Go line by line through the records below. Copy whichever lines contain the string "данного".

Source texts of formatted documents:
-------------------------

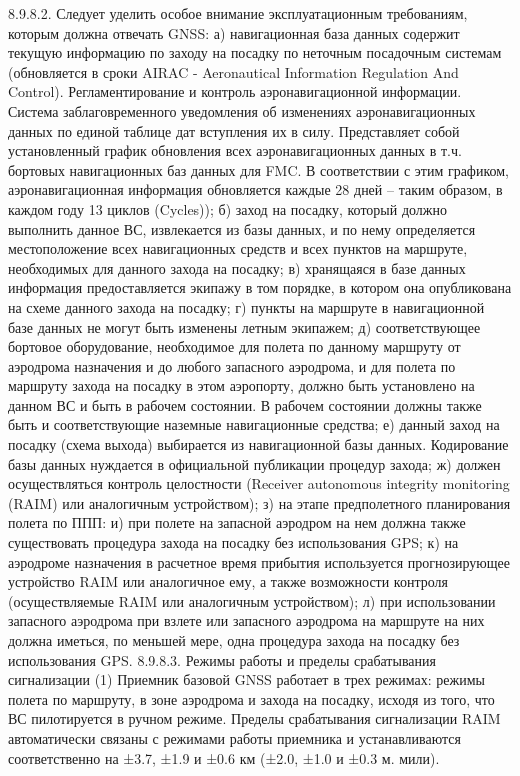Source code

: 8.9.8.2. Следует уделить особое внимание эксплуатационным требованиям, которым должна отвечать GNSS:
а)	навигационная база данных содержит текущую информацию по заходу на посадку по неточным посадочным системам (обновляется в сроки AIRAC - Aeronautical Information Regulation And Control). Регламентирование и контроль аэронавигационной информации. Система заблаговременного уведомления об изменениях аэронавигационных данных по единой таблице дат вступления их в силу. Представляет собой установленный график обновления всех аэронавигационных данных в т.ч. бортовых навигационных баз данных для FMC. В соответствии с этим графиком, аэронавигационная информация обновляется каждые 28 дней – таким образом, в каждом году 13 циклов (Cycles));
б)	заход на посадку, который должно выполнить данное ВС, извлекается из базы данных, и по нему определяется местоположение всех навигационных средств и всех пунктов на маршруте, необходимых для данного захода на посадку;
в)	хранящаяся в базе данных информация предоставляется экипажу в том порядке, в котором она опубликована на схеме данного захода на посадку;
г)	пункты на маршруте в навигационной базе данных не могут быть изменены летным экипажем;
д)	соответствующее бортовое оборудование, необходимое для полета по данному маршруту от аэродрома назначения и до любого запасного аэродрома, и для полета по маршруту захода на посадку в этом аэропорту, должно быть установлено на данном ВС и быть в рабочем состоянии. В рабочем состоянии должны также быть и соответствующие наземные навигационные средства;
е)	данный заход на посадку (схема выхода) выбирается из навигационной базы данных. Кодирование базы данных нуждается в официальной публикации процедур захода;
ж)	должен осуществляться контроль целостности (Receiver autonomous integrity monitoring (RAIM) или аналогичным устройством);
з)	на этапе предполетного планирования полета по ППП:
и)	при полете на запасной аэродром на нем должна также существовать процедура захода на посадку без использования GPS;
к)	на аэродроме назначения в расчетное время прибытия используется прогнозирующее устройство RAIM или аналогичное ему, а также возможности контроля (осуществляемые RAIM или аналогичным устройством);
л)	при использовании запасного аэродрома при взлете или запасного аэродрома на маршруте на них должна иметься, по меньшей мере, одна процедура захода на посадку без использования GPS.
8.9.8.3.	Режимы работы и пределы срабатывания сигнализации
(1) Приемник базовой GNSS работает в трех режимах: режимы полета по маршруту, в зоне аэродрома и захода на посадку, исходя из того, что ВС пилотируется в ручном режиме. Пределы срабатывания сигнализации RAIM автоматически связаны с режимами работы приемника и устанавливаются соответственно на ±3.7, ±1.9 и ±0.6 км (±2.0, ±1.0 и ±0.3 м. мили).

-------------------------

WRITTEN REPLY ->
б)	заход на посадку, который должно выполнить данное ВС, извлекается из базы данных, и по нему определяется местоположение всех навигационных средств и всех пунктов на маршруте, необходимых для данного захода на посадку;
в)	хранящаяся в базе данных информация предоставляется экипажу в том порядке, в котором она опубликована на схеме данного захода на посадку;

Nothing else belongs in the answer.